-- Record excerpts --
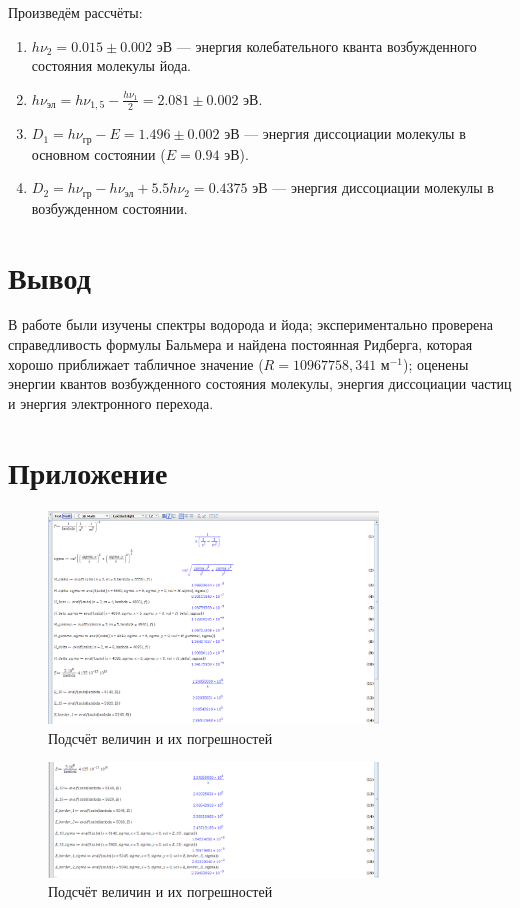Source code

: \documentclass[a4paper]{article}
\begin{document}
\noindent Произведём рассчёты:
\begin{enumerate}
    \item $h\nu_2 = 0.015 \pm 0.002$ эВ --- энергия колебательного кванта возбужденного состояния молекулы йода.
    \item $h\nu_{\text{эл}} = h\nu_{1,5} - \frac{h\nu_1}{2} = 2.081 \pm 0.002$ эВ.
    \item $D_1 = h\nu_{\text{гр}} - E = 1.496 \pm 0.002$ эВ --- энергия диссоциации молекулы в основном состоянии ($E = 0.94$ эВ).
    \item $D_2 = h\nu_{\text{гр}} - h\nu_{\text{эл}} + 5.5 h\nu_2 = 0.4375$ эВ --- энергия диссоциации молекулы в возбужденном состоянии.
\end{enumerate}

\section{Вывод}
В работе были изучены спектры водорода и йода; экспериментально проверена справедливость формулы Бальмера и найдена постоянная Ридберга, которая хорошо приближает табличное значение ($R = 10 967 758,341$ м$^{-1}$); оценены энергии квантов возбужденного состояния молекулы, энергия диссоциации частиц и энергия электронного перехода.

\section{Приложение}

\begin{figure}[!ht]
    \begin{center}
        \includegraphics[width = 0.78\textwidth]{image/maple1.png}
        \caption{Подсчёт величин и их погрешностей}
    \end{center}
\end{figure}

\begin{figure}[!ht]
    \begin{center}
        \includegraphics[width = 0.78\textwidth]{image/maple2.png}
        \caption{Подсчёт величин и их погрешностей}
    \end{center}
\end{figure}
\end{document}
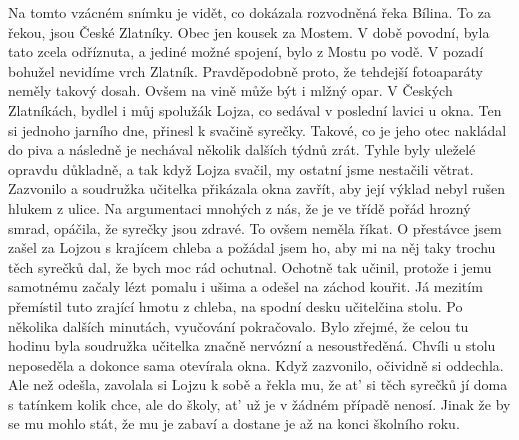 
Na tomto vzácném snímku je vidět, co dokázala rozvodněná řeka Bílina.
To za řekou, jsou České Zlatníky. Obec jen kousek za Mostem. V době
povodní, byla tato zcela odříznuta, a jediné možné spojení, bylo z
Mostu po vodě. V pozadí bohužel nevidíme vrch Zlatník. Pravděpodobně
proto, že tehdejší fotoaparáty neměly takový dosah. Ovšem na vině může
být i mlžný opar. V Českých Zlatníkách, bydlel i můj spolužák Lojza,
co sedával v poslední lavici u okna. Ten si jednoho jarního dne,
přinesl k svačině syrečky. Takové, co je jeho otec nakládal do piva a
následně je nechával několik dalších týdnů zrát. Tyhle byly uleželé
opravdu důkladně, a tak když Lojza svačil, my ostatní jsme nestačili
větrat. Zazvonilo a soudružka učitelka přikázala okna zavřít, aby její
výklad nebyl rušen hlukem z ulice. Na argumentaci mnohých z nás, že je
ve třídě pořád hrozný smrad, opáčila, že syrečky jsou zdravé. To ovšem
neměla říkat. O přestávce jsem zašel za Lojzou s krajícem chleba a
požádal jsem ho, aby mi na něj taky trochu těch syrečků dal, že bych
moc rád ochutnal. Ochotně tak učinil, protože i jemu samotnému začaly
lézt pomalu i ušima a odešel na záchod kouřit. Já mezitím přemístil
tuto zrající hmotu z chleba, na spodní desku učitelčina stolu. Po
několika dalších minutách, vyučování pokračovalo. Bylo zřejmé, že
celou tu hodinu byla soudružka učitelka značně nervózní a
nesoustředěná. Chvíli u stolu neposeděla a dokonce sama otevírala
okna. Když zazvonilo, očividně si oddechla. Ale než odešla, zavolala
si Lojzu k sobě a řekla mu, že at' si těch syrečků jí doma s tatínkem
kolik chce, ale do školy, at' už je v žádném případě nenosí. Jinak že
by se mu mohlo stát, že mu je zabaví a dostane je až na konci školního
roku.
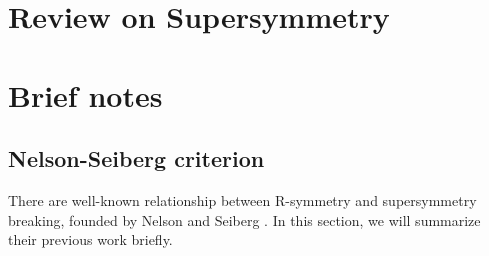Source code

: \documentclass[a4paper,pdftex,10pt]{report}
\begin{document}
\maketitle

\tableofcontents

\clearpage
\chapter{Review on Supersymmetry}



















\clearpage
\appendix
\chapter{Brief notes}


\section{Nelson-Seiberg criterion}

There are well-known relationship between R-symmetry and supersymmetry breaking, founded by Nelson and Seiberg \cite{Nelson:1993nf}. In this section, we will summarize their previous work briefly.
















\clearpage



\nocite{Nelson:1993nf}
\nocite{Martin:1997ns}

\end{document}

-- Task directions --
Your response should be each line that includes the word "syrečků", copied from the records.

-- Response to the exercise --
požádal jsem ho, aby mi na něj taky trochu těch syrečků dal, že bych
si Lojzu k sobě a řekla mu, že at' si těch syrečků jí doma s tatínkem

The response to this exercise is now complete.